No, no you don't. You don't see these tears, or the pain in my eyes. All you see is that fake smile I wear, and the sarcasm I use to hide my pain. Do you just not see it, blind because you're so sheltered by your as-close-to-a-prefect-life-as-humanly-possible? Or, do you just not care enough.

Ah there it is, you don't care enough. I'm wearing my pain like a second skin, any idiot can see it. But you'd rather live your life, not seeing my pain, my tears, or the thin thread that's barely keeping me held on. Thanks, thanks for caring. Just leave me to wallow, wallow in my pain. Yes you're such a great person, you should win a medal.

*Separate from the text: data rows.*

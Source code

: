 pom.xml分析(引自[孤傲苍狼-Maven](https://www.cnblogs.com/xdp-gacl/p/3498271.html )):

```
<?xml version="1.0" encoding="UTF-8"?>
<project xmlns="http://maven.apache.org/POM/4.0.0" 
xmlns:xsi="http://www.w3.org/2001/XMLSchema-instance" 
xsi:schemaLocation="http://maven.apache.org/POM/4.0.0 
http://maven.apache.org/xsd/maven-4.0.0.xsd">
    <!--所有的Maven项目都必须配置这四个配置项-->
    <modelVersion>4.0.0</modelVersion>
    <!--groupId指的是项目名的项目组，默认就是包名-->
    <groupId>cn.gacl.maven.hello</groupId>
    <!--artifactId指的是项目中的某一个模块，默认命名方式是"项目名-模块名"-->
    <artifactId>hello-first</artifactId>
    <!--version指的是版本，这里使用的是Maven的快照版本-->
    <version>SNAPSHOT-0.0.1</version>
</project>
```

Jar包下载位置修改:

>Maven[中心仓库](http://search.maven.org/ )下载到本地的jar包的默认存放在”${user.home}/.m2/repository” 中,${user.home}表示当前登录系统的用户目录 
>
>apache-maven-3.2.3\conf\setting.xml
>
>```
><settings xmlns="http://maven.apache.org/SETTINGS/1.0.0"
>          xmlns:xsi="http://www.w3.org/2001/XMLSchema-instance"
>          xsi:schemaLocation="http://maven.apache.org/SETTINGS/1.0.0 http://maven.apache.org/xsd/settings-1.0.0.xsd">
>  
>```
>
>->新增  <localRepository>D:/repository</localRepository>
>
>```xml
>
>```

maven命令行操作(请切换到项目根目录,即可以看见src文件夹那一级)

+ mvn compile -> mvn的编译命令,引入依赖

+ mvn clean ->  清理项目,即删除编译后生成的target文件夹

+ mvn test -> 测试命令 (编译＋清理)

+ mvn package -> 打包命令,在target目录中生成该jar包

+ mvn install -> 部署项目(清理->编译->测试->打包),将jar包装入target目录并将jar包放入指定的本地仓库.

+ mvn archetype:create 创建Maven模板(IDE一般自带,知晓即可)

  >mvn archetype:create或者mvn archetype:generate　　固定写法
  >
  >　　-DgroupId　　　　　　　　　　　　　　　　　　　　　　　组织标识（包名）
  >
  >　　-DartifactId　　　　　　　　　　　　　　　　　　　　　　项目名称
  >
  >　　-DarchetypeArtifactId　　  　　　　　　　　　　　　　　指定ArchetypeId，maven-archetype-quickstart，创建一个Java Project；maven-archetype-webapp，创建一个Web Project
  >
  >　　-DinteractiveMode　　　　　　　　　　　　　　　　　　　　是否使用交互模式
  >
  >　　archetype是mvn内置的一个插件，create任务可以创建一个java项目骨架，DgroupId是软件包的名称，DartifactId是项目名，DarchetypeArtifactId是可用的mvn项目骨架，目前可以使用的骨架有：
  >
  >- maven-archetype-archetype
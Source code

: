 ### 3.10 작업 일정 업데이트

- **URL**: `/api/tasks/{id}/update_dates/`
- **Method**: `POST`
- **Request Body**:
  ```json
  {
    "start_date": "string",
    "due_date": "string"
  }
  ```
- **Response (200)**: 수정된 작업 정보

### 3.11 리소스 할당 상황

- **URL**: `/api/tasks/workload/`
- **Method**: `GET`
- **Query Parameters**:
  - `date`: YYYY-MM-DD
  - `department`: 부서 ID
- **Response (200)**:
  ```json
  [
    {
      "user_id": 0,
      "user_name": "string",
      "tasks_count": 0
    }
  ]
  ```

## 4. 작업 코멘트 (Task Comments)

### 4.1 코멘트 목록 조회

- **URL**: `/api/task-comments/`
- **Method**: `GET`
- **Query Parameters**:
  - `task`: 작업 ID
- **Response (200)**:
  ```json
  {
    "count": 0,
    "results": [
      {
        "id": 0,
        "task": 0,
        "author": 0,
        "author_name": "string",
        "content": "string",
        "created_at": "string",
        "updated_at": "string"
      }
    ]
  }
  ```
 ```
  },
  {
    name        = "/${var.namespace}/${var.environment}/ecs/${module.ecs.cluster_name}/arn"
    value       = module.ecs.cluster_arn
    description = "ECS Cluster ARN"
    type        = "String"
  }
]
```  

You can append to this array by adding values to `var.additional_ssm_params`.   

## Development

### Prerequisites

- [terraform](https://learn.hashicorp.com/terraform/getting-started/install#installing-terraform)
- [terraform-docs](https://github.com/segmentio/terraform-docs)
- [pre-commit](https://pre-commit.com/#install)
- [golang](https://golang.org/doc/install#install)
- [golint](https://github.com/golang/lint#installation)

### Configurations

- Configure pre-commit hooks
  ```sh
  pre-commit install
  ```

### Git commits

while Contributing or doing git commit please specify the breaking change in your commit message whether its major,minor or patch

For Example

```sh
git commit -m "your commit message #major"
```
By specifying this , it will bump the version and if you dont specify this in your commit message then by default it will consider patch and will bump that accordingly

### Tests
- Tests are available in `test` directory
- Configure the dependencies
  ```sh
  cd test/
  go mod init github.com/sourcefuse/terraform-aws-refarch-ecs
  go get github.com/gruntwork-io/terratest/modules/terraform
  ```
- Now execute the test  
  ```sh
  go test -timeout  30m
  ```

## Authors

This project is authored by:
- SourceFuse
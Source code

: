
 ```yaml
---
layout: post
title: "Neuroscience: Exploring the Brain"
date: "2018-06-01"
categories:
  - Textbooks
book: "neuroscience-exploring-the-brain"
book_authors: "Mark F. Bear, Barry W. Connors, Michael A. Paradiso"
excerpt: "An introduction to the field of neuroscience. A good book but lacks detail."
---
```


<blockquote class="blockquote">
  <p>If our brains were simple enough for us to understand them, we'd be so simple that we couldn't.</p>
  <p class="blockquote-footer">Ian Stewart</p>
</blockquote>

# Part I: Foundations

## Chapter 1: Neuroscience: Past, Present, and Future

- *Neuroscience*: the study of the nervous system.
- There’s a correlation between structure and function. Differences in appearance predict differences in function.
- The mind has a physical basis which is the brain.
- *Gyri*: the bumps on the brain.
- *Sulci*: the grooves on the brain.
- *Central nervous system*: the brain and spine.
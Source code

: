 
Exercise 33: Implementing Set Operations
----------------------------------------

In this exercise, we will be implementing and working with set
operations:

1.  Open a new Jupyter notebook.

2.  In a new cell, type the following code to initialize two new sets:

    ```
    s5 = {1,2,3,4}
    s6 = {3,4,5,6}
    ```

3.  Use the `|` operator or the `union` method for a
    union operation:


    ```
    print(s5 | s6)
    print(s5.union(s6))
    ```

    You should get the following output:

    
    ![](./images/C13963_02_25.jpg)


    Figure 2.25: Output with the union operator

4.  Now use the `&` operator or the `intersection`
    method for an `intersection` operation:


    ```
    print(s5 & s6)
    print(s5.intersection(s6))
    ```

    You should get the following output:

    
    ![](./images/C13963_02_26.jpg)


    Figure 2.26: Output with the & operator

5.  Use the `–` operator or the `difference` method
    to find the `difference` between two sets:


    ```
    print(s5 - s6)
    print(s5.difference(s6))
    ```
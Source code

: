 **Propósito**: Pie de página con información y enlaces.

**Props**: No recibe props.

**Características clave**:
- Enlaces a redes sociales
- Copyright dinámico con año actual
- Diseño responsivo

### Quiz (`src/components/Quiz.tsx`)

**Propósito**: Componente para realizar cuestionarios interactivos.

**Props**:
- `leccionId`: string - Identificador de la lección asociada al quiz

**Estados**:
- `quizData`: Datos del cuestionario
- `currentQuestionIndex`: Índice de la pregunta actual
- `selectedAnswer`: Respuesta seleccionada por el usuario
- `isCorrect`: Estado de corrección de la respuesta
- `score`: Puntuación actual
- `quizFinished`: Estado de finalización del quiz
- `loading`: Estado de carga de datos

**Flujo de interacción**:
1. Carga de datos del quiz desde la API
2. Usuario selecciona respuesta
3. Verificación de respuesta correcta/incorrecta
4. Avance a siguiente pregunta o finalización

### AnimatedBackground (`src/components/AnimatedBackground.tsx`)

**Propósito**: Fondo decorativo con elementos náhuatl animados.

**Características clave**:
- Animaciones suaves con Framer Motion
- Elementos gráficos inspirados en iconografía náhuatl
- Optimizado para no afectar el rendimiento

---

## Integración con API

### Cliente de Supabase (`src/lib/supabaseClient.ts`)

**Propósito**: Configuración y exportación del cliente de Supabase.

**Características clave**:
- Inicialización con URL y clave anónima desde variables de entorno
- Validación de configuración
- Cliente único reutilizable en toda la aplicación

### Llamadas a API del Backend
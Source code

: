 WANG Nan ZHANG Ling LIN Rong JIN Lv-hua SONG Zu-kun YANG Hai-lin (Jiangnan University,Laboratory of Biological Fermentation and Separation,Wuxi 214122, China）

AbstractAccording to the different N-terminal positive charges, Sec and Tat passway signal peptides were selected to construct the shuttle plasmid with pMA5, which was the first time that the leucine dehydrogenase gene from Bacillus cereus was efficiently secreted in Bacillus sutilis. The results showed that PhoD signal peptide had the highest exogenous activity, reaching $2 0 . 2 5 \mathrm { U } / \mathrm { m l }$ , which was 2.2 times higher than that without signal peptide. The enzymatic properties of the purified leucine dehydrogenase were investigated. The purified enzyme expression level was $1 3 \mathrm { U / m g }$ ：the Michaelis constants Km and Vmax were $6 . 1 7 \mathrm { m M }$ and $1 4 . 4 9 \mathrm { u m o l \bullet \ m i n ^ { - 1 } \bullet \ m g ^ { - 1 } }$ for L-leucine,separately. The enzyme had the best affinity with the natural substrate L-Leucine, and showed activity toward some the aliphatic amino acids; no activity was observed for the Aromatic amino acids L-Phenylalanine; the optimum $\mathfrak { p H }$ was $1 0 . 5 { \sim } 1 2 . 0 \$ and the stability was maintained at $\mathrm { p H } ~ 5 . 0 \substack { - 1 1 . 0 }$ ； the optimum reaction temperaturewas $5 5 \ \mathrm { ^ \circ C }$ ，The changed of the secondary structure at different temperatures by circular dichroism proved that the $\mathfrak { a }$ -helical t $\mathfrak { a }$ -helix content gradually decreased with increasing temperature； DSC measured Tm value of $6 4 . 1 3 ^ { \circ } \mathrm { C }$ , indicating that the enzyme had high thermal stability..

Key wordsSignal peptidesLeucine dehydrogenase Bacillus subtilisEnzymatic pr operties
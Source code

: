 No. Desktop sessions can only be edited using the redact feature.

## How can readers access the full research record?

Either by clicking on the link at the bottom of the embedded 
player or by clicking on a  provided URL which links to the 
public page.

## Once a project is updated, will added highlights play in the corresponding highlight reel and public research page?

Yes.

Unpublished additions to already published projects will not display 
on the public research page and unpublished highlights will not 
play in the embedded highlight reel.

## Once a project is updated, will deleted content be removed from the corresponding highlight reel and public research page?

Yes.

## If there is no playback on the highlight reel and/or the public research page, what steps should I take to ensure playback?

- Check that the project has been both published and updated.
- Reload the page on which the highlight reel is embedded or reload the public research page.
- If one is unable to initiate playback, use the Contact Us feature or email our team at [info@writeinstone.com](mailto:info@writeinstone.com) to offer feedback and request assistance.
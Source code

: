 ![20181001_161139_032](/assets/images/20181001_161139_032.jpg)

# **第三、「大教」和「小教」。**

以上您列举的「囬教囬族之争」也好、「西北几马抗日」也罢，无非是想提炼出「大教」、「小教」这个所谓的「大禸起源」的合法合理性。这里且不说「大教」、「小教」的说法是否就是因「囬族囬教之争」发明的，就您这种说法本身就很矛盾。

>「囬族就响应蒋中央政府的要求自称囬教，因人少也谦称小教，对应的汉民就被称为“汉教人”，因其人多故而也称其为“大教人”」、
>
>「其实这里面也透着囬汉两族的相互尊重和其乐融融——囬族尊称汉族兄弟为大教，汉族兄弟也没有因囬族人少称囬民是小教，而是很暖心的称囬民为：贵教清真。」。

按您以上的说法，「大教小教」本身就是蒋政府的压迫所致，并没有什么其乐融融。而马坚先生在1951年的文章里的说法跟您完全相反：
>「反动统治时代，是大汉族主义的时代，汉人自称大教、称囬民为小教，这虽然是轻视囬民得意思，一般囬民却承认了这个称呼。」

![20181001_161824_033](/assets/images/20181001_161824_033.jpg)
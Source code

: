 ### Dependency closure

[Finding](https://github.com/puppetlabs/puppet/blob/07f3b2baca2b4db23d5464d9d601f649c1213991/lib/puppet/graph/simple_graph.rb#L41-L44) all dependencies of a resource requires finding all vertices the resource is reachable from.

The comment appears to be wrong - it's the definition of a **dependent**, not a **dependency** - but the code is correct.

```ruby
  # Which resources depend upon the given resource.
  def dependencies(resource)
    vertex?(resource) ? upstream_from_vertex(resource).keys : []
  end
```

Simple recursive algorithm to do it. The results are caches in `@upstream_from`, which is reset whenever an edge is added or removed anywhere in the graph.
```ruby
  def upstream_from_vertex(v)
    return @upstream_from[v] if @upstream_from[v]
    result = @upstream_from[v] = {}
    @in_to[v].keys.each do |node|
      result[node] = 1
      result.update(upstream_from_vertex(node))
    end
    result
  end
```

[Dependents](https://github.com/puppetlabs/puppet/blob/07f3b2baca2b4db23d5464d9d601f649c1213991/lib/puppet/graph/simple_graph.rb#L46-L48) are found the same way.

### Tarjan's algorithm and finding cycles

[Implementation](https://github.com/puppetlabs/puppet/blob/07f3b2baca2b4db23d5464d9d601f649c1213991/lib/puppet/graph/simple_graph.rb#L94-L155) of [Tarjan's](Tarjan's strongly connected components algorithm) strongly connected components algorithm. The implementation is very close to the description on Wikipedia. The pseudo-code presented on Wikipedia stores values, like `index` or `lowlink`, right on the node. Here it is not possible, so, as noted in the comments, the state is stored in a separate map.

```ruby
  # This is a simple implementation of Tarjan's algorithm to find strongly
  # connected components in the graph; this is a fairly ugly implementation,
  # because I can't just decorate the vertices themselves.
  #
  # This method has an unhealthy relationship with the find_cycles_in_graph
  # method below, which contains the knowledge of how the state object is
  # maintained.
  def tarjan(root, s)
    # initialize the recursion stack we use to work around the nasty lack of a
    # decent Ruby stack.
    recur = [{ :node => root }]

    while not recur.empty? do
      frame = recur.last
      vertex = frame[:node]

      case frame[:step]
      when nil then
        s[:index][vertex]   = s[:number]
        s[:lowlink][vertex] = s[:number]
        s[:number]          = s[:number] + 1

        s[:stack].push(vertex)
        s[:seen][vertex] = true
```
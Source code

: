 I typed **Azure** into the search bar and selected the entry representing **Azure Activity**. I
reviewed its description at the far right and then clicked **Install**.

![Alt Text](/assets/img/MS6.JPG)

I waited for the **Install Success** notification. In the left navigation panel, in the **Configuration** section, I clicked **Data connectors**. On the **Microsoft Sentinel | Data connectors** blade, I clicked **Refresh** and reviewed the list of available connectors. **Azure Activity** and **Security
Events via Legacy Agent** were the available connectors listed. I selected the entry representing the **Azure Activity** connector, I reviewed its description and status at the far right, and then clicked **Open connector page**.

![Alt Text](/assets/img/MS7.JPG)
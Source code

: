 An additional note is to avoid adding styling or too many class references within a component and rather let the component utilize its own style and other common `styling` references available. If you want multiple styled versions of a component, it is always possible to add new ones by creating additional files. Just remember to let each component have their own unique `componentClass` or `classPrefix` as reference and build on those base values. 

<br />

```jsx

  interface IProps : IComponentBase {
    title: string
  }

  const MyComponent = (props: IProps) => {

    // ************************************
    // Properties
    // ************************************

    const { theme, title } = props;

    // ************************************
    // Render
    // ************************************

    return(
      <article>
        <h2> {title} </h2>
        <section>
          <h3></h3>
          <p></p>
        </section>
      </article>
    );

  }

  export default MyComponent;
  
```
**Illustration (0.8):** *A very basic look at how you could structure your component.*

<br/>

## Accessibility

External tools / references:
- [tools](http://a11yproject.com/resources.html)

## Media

I'm tired of people, tired of this life. I don't want to deal with anyone. I want to throw my phone away, any form of communication, get some money, and leave. Screw school, you can't jobs anyways in this economy. Screw family, they're part of the problem. Screw friends, the biggest part of the problem. I can only stand 5 of my friends, the rest of you just annoy me, I don't like talking to you or dealing with you, just go away and leave me alone!!!! Screw everyone else, I don't know exactly why but I know you've got a friend in the same dark place as me and you do absolutely nothing to help them. You're just as bad as the people in my life.

That's really all I have to say, fuck off and never talk to me again. No one is worth it, no one is. Everyone who says they'll love you forvever, whether it be you're father, mom, step dad, friends, or who ever they'll leave. So screw them, I'm done with it all. Take your problems else where, cause I'm done being burdened by you. I want to live, not keep being so stressed and having a knife poised at my wrist ready to strike. I refuse to die.

So, who's it gonna be? Your problems, or me living.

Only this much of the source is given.